/---

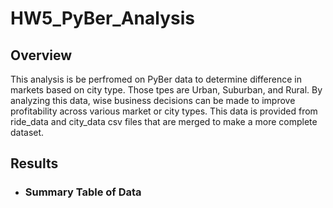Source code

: # HW5_PyBer_Analysis

## Overview

This analysis is be perfromed on PyBer data to determine difference in markets based on city type.  Those tpes are Urban, Suburban, and Rural.  By analyzing this data, wise business decisions can be made to improve profitability across various market or city types.  This data is provided from ride_data and city_data csv files that are merged to make a more complete dataset. 

## Results

* ### Summary Table of Data 



 
 
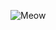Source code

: ![Meow]([https://assets.digitalocean.com/articles/alligator/boo.svg](https://www.bing.com/images/search?view=detailV2&ccid=navHWS2V&id=69267E47B4BE5E4A7487D94A701AC9A98266AE91&thid=OIP.navHWS2VU-tiGs-AZizmgAHaFj&mediaurl=https%3a%2f%2fth.bing.com%2fth%2fid%2fR.9dabc7592d9553eb621acf80662ce680%3frik%3dka5mgqnJGnBK2Q%26riu%3dhttp%253a%252f%252fwww.photosdaily.com%252fwp-content%252fuploads%252f2012%252f12%252fHappy-Cat.jpg%26ehk%3dbT%252bgcbGMsLBaJUz9E5TJv5b2qMZKgJ3h1BLrGtSjkx8%253d%26risl%3d%26pid%3dImgRaw%26r%3d0&exph=1200&expw=1600&q=cat&simid=608039023138400310&FORM=IRPRST&ck=5104637DCC25AE8B34AB87B1D4AE016C&selectedIndex=12)https://www.bing.com/images/search?view=detailV2&ccid=navHWS2V&id=69267E47B4BE5E4A7487D94A701AC9A98266AE91&thid=OIP.navHWS2VU-tiGs-AZizmgAHaFj&mediaurl=https%3a%2f%2fth.bing.com%2fth%2fid%2fR.9dabc7592d9553eb621acf80662ce680%3frik%3dka5mgqnJGnBK2Q%26riu%3dhttp%253a%252f%252fwww.photosdaily.com%252fwp-content%252fuploads%252f2012%252f12%252fHappy-Cat.jpg%26ehk%3dbT%252bgcbGMsLBaJUz9E5TJv5b2qMZKgJ3h1BLrGtSjkx8%253d%26risl%3d%26pid%3dImgRaw%26r%3d0&exph=1200&expw=1600&q=cat&simid=608039023138400310&FORM=IRPRST&ck=5104637DCC25AE8B34AB87B1D4AE016C&selectedIndex=12 "a title")

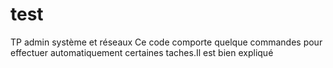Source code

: # test
TP admin système et réseaux
Ce code comporte quelque commandes pour effectuer automatiquement certaines taches.Il est bien expliqué 
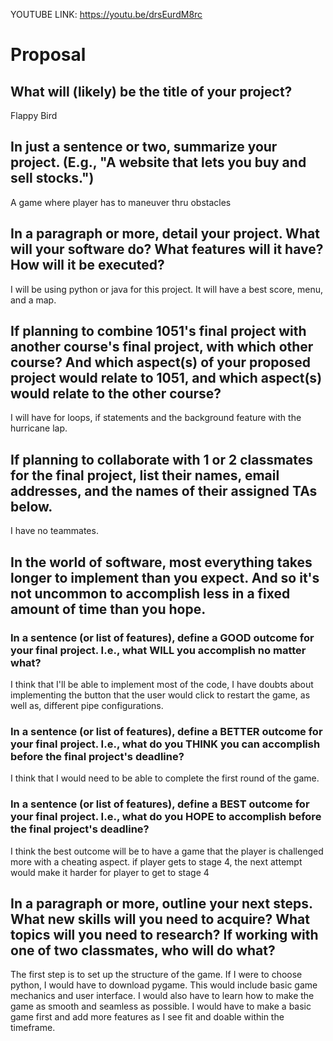 YOUTUBE LINK: https://youtu.be/drsEurdM8rc

# Proposal

## What will (likely) be the title of your project?
Flappy Bird


## In just a sentence or two, summarize your project. (E.g., "A website that lets you buy and sell stocks.")
A game where player has to maneuver thru obstacles

## In a paragraph or more, detail your project. What will your software do? What features will it have? How will it be executed?
I will be using python or java for this project. It will have a best score, menu, and a map.

## If planning to combine 1051's final project with another course's final project, with which other course? And which aspect(s) of your proposed project would relate to 1051, and which aspect(s) would relate to the other course?

I will have for loops, if statements and the background feature with the hurricane lap. 

## If planning to collaborate with 1 or 2 classmates for the final project, list their names, email addresses, and the names of their assigned TAs below.

I have no teammates.

## In the world of software, most everything takes longer to implement than you expect. And so it's not uncommon to accomplish less in a fixed amount of time than you hope.

### In a sentence (or list of features), define a GOOD outcome for your final project. I.e., what WILL you accomplish no matter what?

I think that I'll be able to implement most of the code, I have doubts about implementing the button that the user would click to restart the game, as well as, different pipe configurations.

### In a sentence (or list of features), define a BETTER outcome for your final project. I.e., what do you THINK you can accomplish before the final project's deadline? 

I think that I would need to be able to complete the first round of the game. 


### In a sentence (or list of features), define a BEST outcome for your final project. I.e., what do you HOPE to accomplish before the final project's deadline?

I think the best outcome will be to have a game that the player is challenged more with a cheating aspect. if player gets to stage 4, the next attempt would make it harder for player to get to stage 4

## In a paragraph or more, outline your next steps. What new skills will you need to acquire? What topics will you need to research? If working with one of two classmates, who will do what?

The first step is to set up the structure of the game. If I were to choose python, I would have to download pygame. This would include basic game mechanics and user interface. I would also have to learn how to make the game as smooth and seamless as possible. I would have to make a basic game first and add more features as I see fit and doable within the timeframe.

\---

Problem to work on: Would you tally the lines above holding "classmates" and reply with the total alone?

Exercise response: 2